*INSTRUCTIONS TO FOLLOW*. Look below for the line that contains "seconds (10 minutes).", then copy it and each following line exactly, through and including the line that contains "- Potential In-app".
EXCERPTED RECORDS Block Start
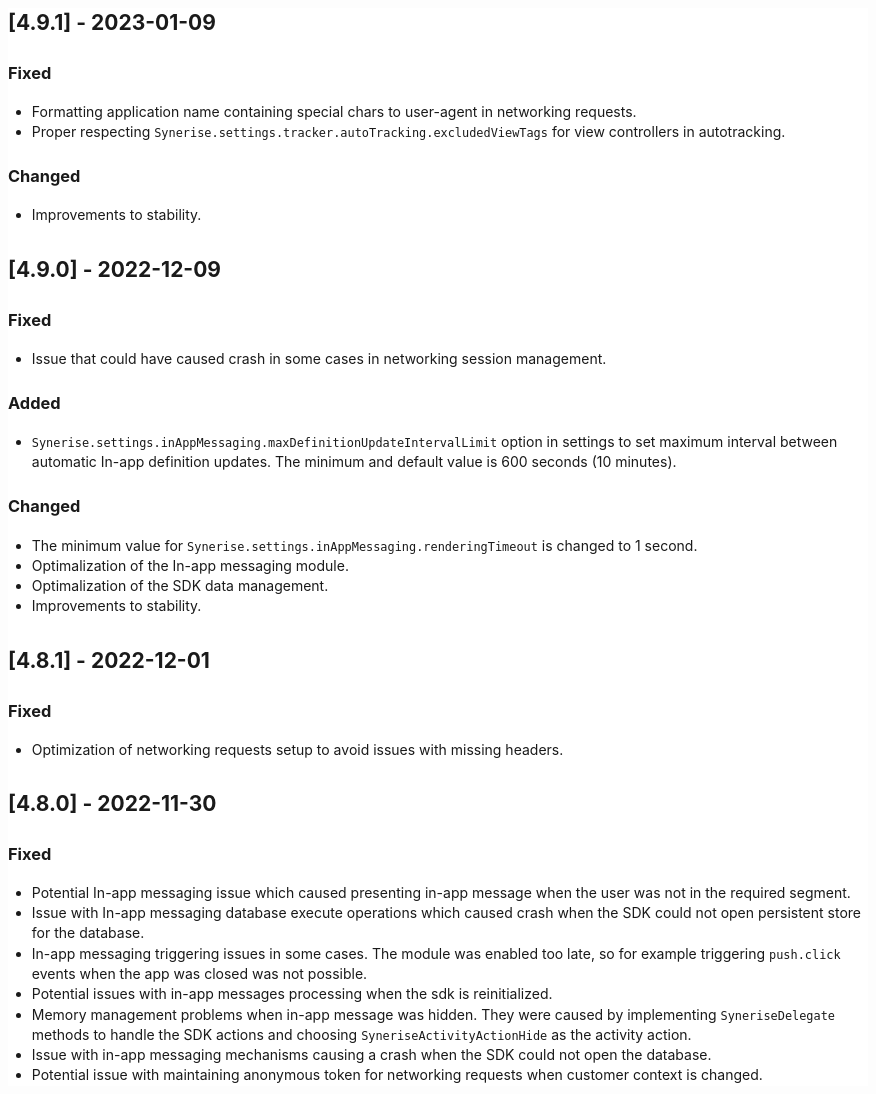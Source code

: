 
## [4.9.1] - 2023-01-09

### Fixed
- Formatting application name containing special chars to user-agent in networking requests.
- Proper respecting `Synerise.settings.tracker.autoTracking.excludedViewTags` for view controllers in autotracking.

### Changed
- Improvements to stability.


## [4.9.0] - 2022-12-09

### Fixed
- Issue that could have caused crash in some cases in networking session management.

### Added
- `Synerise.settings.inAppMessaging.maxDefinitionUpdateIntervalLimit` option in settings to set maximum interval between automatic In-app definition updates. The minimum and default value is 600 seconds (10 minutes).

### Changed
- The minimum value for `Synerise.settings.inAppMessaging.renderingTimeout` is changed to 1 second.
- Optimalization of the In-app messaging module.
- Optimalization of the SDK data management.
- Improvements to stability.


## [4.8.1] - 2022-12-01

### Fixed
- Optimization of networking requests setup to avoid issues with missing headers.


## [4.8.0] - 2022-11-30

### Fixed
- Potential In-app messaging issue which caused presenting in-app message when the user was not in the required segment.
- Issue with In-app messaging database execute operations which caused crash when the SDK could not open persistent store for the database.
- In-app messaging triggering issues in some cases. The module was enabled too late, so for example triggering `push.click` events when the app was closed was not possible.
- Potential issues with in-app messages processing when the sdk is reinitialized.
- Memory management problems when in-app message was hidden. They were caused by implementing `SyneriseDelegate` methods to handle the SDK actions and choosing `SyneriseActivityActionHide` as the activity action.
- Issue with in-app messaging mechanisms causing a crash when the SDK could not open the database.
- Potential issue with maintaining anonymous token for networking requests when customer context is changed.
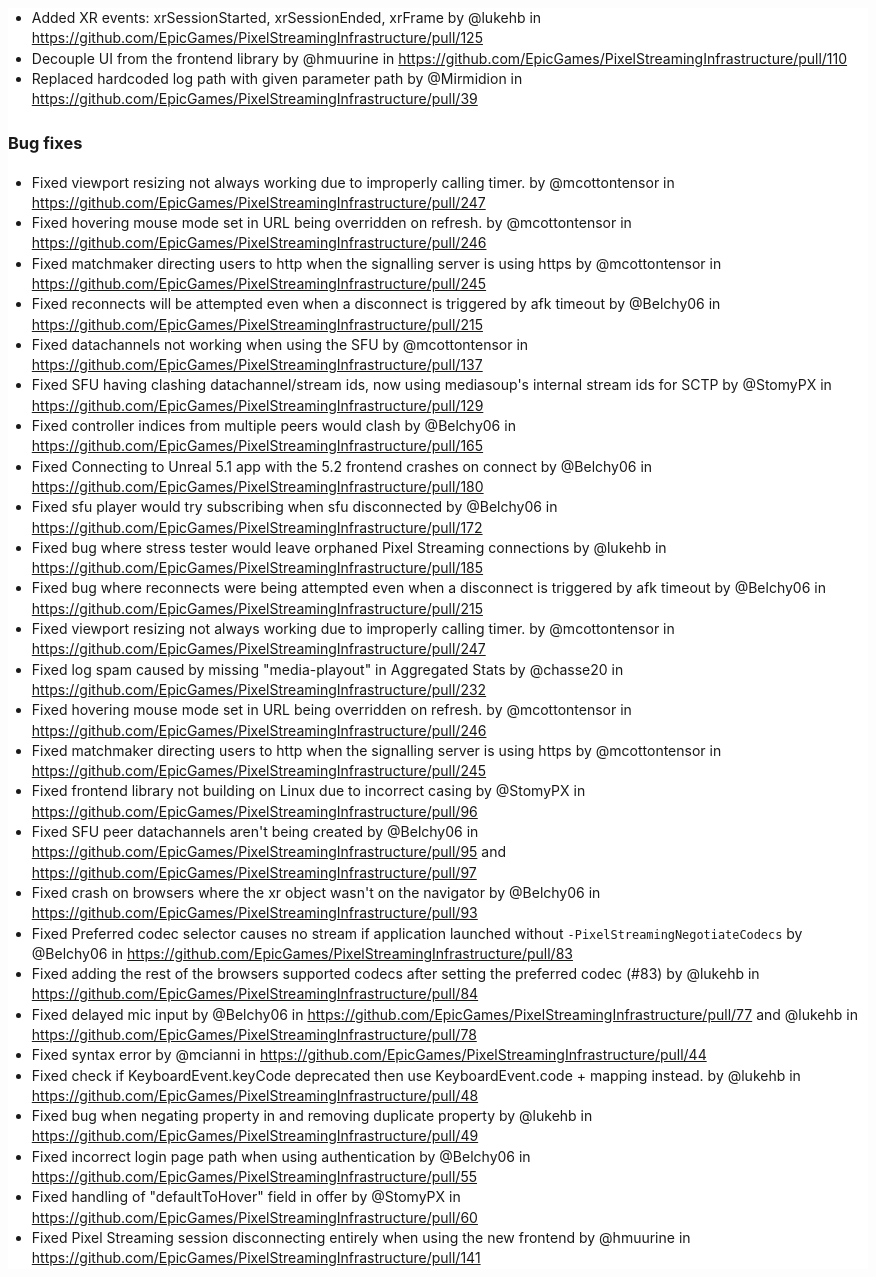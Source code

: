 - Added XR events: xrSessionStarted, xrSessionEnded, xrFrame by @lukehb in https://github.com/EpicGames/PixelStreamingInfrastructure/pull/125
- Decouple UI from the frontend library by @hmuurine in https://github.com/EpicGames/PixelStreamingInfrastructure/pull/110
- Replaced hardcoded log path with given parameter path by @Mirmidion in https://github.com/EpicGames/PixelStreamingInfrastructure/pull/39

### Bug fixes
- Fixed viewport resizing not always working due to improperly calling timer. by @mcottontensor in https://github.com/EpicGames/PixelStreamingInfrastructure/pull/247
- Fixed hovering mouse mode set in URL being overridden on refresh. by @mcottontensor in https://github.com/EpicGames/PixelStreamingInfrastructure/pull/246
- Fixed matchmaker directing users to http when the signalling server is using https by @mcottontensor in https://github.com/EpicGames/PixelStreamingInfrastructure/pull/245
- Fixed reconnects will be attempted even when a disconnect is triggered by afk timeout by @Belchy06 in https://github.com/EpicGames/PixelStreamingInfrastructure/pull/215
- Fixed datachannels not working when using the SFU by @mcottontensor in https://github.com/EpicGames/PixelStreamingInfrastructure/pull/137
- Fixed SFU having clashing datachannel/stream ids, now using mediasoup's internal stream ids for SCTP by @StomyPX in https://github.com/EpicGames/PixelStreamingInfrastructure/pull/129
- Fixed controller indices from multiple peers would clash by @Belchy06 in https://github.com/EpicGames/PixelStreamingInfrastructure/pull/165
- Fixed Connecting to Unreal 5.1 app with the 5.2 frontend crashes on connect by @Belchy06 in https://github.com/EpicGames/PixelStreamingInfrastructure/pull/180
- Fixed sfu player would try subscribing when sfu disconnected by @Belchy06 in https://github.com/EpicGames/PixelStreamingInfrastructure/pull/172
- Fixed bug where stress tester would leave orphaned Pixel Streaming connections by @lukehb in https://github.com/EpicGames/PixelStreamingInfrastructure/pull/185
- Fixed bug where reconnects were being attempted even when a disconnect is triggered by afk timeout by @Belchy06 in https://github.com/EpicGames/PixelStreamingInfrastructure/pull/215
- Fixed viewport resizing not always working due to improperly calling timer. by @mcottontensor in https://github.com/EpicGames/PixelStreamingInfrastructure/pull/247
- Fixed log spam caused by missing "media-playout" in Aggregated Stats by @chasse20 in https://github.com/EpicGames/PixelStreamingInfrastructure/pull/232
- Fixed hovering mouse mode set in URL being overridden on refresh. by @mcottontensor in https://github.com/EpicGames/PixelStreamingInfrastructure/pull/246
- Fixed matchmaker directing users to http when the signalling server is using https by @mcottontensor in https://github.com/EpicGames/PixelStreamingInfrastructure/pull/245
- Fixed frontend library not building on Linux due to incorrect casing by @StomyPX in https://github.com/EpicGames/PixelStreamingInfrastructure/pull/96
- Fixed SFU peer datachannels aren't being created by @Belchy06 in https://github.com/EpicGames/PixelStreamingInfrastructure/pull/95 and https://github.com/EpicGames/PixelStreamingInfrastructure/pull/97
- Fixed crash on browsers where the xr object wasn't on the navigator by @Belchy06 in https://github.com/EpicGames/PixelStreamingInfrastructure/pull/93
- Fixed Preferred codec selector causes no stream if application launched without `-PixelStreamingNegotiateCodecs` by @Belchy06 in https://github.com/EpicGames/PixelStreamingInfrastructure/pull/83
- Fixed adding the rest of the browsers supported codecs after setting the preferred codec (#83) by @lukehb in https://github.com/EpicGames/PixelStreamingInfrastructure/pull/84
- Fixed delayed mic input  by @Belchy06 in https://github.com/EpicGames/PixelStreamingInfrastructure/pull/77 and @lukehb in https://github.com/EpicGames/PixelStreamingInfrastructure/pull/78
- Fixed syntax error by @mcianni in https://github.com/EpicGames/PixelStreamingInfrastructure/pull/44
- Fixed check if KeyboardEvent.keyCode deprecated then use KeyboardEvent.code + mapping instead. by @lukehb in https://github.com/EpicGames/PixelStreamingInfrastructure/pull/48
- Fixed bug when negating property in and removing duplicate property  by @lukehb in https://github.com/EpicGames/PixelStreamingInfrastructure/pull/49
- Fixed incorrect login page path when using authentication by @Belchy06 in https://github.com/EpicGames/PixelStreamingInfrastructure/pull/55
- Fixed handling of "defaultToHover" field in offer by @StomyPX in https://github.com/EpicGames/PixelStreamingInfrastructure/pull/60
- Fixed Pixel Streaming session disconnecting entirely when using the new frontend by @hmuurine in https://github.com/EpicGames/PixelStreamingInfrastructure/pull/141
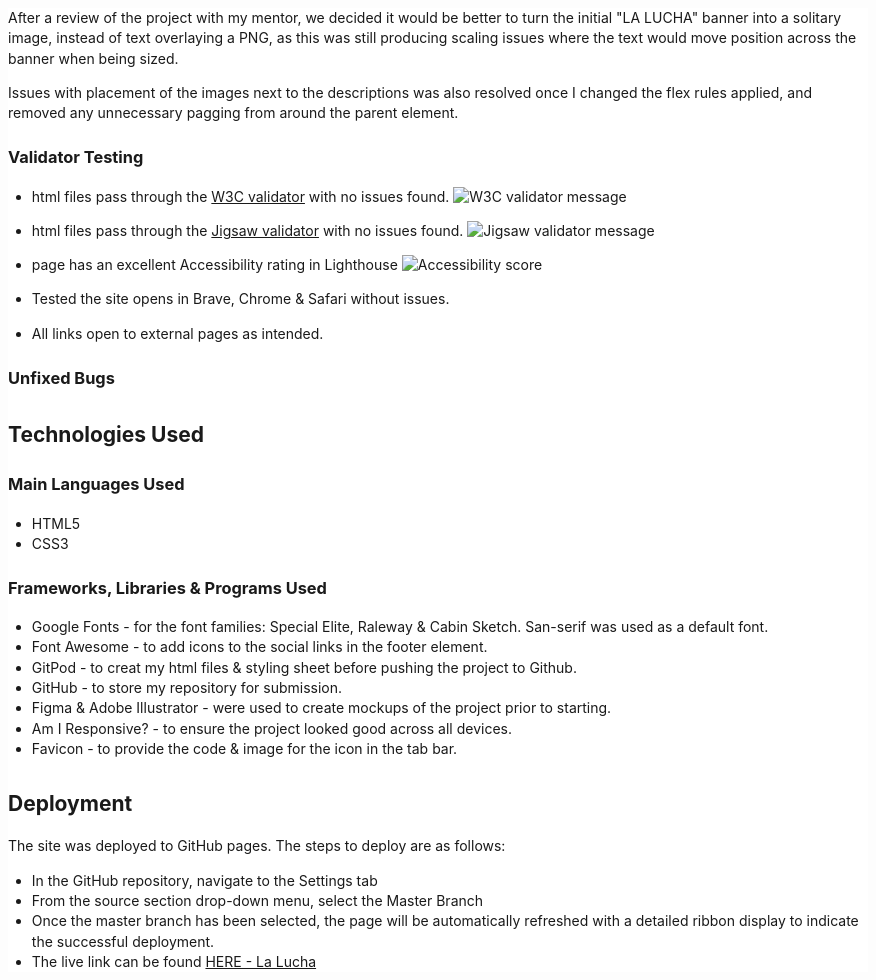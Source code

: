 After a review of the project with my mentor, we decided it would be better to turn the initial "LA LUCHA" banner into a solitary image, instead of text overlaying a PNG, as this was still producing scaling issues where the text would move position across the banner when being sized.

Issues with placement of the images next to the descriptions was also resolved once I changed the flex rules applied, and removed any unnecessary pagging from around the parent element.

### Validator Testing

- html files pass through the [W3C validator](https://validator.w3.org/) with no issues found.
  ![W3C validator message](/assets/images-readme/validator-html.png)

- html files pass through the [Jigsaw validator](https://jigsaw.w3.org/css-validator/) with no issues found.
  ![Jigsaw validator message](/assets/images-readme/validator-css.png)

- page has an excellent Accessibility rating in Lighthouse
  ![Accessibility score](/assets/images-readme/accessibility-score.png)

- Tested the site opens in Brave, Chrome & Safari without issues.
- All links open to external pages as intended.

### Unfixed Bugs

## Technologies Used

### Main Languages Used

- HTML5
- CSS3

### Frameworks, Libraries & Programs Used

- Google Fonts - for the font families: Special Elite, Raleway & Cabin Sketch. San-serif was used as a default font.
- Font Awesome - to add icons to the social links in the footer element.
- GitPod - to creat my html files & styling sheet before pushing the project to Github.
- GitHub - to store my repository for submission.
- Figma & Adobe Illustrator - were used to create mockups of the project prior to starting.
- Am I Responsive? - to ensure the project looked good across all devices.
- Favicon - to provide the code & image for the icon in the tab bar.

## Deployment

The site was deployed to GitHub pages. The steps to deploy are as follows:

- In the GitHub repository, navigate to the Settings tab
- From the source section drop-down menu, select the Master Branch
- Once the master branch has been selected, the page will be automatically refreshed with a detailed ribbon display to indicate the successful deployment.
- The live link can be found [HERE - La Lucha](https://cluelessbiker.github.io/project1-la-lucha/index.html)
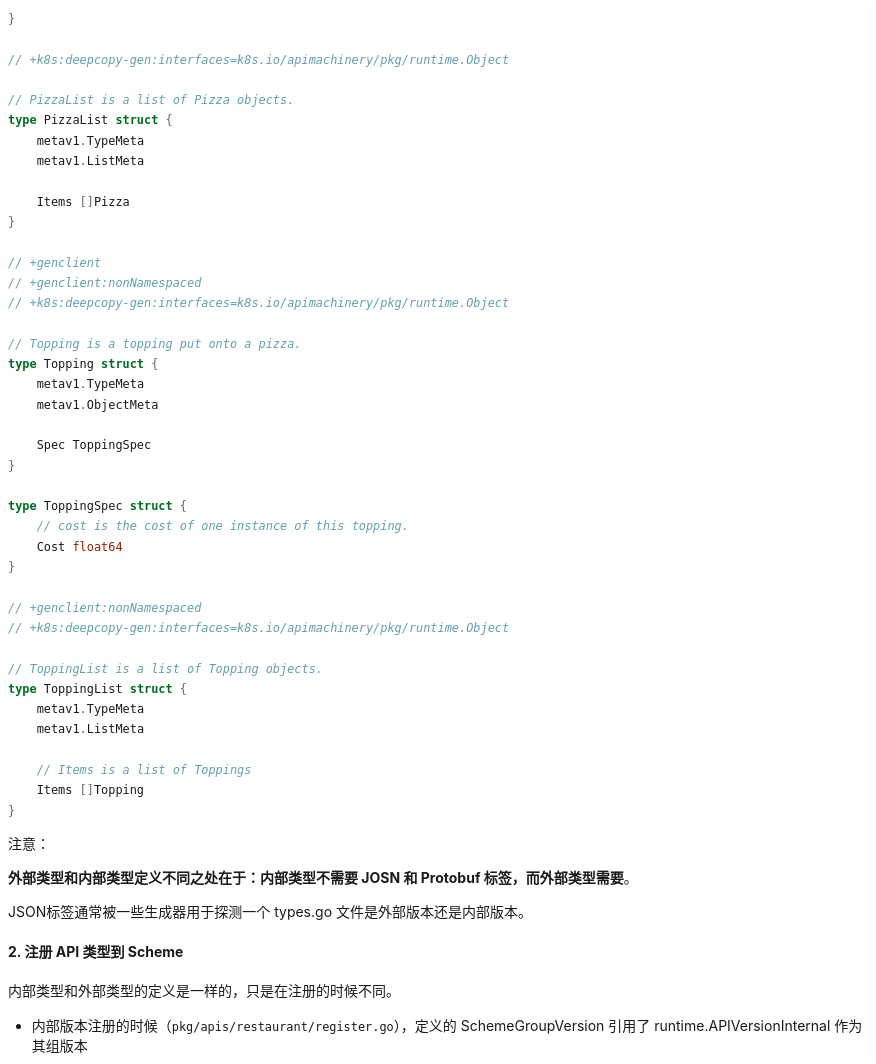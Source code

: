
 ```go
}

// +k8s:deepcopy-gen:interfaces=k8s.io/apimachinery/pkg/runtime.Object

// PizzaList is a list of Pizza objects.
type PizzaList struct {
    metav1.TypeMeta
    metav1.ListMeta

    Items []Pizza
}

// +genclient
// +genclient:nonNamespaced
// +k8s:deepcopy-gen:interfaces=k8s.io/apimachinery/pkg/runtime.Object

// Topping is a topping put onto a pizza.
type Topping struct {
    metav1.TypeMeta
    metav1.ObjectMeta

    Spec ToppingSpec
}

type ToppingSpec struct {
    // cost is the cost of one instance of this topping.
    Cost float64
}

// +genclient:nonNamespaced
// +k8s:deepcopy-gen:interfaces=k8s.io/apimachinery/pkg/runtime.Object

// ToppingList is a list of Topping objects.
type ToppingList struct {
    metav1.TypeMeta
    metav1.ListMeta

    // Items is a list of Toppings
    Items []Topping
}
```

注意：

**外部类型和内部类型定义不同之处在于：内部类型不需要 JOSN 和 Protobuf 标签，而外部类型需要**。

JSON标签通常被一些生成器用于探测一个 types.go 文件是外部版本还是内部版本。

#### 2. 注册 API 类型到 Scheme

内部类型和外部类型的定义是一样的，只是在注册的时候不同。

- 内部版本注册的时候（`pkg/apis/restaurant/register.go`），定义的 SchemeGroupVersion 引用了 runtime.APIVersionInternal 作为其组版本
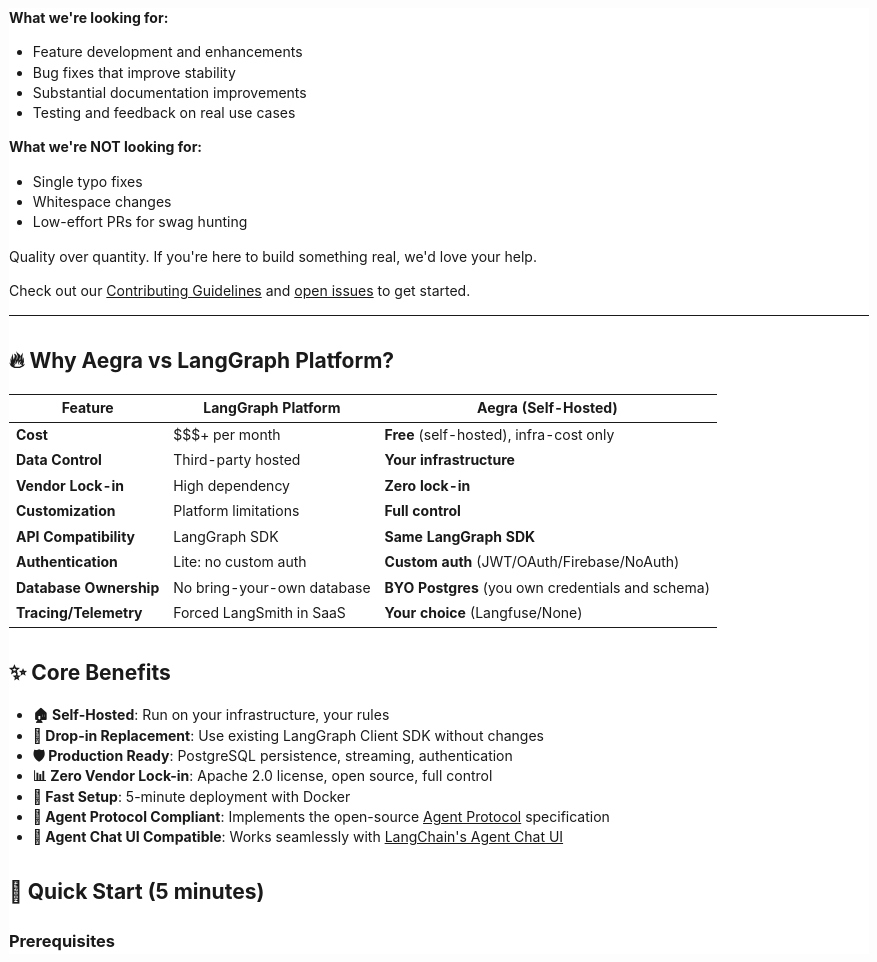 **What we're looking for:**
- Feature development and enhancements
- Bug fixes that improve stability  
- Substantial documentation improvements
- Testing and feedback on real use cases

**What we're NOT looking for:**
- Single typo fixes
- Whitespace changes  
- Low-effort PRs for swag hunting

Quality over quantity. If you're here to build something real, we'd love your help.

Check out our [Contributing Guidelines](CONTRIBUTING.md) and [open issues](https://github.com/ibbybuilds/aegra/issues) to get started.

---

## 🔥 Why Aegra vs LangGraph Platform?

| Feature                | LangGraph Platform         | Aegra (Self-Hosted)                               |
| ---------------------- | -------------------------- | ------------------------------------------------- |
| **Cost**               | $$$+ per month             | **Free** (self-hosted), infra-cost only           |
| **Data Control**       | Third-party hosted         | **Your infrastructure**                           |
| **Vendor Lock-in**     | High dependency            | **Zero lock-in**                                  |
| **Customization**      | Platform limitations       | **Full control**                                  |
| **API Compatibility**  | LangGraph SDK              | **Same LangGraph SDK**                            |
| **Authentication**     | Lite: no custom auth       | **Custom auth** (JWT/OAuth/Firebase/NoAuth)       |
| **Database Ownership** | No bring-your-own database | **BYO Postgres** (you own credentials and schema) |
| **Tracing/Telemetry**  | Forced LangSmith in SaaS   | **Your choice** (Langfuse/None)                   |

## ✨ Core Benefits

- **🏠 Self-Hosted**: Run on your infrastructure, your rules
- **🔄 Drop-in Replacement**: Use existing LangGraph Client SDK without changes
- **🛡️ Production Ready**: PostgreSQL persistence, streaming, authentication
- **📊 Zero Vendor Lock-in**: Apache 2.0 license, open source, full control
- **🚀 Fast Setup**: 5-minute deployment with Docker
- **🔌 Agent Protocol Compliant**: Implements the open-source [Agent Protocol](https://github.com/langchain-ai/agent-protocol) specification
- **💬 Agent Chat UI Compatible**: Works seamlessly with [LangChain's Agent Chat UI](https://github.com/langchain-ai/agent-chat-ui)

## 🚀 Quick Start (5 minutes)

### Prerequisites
EXCERPTED RECORDS Block End
*EXPECTED ANSWER*.
- `Synerise.settings.inAppMessaging.maxDefinitionUpdateIntervalLimit` option in settings to set maximum interval between automatic In-app definition updates. The minimum and default value is 600 seconds (10 minutes).

### Changed
- The minimum value for `Synerise.settings.inAppMessaging.renderingTimeout` is changed to 1 second.
- Optimalization of the In-app messaging module.
- Optimalization of the SDK data management.
- Improvements to stability.


## [4.8.1] - 2022-12-01

### Fixed
- Optimization of networking requests setup to avoid issues with missing headers.


## [4.8.0] - 2022-11-30

### Fixed
- Potential In-app messaging issue which caused presenting in-app message when the user was not in the required segment.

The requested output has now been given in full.